## Aim of the exercise
Scan the records below for lines with the word "bigint", then state how many you find and nothing else.

## Pictures paired with source code
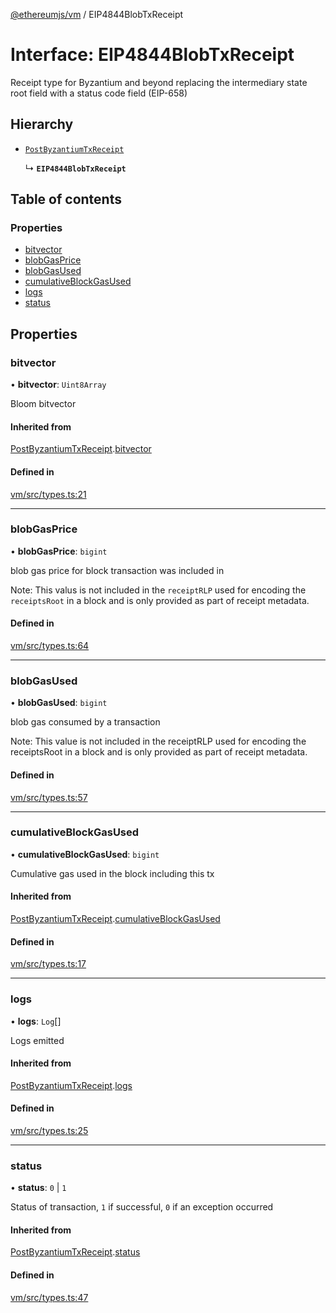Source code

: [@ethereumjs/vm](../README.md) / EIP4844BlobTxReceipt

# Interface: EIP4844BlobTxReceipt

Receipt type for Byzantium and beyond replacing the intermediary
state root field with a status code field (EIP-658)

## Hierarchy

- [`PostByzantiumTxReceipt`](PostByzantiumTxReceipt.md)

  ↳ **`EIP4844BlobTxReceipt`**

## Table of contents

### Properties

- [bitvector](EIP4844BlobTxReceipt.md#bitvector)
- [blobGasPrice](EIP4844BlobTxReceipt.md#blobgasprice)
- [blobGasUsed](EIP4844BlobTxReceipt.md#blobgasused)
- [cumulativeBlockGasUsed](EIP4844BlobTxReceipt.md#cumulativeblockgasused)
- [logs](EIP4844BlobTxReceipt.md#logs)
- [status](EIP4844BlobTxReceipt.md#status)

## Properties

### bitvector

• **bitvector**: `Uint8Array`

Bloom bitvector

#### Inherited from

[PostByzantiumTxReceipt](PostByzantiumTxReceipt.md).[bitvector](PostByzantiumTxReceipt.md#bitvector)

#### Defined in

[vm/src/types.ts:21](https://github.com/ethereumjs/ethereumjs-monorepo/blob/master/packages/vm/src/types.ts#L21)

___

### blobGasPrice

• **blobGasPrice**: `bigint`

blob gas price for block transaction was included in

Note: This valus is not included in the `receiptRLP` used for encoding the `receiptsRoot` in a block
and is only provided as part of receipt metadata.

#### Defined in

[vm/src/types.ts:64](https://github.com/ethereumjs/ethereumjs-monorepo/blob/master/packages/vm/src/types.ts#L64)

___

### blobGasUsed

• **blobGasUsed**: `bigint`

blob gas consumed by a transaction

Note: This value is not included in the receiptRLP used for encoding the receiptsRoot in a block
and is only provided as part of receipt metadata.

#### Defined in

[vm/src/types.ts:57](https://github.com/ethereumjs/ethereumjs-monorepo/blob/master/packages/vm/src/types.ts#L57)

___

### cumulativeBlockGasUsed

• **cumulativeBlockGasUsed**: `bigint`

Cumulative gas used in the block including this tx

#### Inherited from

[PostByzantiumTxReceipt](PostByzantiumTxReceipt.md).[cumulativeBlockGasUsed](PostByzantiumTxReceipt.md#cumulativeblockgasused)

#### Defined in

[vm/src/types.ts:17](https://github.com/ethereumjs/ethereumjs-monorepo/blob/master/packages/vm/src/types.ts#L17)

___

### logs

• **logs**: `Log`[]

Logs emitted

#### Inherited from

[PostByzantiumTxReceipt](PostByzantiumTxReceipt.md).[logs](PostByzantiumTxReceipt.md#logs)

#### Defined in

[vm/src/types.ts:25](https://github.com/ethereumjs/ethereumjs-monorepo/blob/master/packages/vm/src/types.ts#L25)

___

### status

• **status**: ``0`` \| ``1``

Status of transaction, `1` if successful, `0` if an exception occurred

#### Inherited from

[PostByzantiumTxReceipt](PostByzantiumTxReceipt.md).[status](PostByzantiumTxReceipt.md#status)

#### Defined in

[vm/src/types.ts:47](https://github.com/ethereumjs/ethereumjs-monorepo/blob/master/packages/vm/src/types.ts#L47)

## Result of the exercise
3